Task details -> Your response must be made up of each line in the data below that contains the string "left".

Information shown ->
-=-=-
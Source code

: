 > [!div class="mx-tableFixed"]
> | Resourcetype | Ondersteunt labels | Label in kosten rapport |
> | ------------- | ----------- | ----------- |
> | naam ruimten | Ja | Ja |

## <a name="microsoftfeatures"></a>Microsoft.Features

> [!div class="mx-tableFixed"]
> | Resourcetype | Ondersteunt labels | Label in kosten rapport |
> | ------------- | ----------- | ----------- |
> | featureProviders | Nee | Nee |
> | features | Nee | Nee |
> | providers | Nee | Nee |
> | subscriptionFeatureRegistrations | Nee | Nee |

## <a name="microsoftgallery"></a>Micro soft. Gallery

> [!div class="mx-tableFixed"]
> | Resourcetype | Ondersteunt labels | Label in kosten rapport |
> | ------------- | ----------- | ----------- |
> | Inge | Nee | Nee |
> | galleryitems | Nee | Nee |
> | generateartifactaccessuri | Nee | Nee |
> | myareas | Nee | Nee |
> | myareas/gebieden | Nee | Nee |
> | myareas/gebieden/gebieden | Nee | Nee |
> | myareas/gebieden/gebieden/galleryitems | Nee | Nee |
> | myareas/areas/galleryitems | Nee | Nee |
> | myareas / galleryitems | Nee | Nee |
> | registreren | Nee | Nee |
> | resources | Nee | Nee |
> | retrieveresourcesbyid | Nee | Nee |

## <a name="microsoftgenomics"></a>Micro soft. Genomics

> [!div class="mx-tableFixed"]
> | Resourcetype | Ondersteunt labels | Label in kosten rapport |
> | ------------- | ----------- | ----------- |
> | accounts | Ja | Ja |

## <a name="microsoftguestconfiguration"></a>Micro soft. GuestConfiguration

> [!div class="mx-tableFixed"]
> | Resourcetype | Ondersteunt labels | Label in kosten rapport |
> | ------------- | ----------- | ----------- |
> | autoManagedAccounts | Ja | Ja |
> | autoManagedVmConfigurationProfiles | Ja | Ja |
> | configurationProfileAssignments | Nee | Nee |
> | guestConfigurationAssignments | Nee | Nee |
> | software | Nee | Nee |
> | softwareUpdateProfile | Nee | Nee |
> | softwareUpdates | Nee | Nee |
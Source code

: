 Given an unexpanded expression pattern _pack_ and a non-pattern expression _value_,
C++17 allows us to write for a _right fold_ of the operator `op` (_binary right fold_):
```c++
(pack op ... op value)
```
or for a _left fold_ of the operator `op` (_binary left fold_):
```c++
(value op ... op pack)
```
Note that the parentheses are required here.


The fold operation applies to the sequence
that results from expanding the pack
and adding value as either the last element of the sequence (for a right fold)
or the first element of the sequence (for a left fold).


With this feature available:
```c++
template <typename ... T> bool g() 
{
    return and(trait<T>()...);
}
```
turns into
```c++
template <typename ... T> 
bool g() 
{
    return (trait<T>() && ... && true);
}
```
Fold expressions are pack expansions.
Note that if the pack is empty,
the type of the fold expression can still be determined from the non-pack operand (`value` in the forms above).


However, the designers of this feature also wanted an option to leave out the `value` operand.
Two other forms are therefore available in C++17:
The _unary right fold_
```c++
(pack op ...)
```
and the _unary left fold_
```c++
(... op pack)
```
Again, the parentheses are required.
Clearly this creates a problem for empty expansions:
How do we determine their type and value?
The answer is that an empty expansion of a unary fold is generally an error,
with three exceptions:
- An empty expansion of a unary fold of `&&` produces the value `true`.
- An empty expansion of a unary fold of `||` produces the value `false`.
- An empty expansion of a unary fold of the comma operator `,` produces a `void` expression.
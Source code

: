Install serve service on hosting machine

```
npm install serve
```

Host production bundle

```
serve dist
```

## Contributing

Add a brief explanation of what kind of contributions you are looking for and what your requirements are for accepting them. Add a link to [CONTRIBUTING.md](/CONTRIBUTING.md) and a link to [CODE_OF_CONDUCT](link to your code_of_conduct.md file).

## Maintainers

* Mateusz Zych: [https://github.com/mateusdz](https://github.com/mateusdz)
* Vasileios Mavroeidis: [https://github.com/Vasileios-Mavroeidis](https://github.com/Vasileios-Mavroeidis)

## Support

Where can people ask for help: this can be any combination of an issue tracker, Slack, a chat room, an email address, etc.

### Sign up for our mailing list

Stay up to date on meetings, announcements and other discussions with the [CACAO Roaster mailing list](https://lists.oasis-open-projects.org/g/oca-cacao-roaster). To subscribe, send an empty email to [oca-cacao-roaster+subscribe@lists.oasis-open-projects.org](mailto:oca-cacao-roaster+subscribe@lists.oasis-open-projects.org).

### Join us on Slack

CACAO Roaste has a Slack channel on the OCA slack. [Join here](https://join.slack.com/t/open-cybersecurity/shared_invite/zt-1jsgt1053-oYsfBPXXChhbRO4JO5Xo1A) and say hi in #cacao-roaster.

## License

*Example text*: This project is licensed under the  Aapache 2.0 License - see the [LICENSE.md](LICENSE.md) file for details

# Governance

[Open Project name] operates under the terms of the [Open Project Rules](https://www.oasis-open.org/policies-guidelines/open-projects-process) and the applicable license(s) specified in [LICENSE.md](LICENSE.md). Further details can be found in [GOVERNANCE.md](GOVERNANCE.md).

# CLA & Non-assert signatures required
-=-=-
Response area ->
or for a _left fold_ of the operator `op` (_binary left fold_):
or the first element of the sequence (for a left fold).
and the _unary left fold_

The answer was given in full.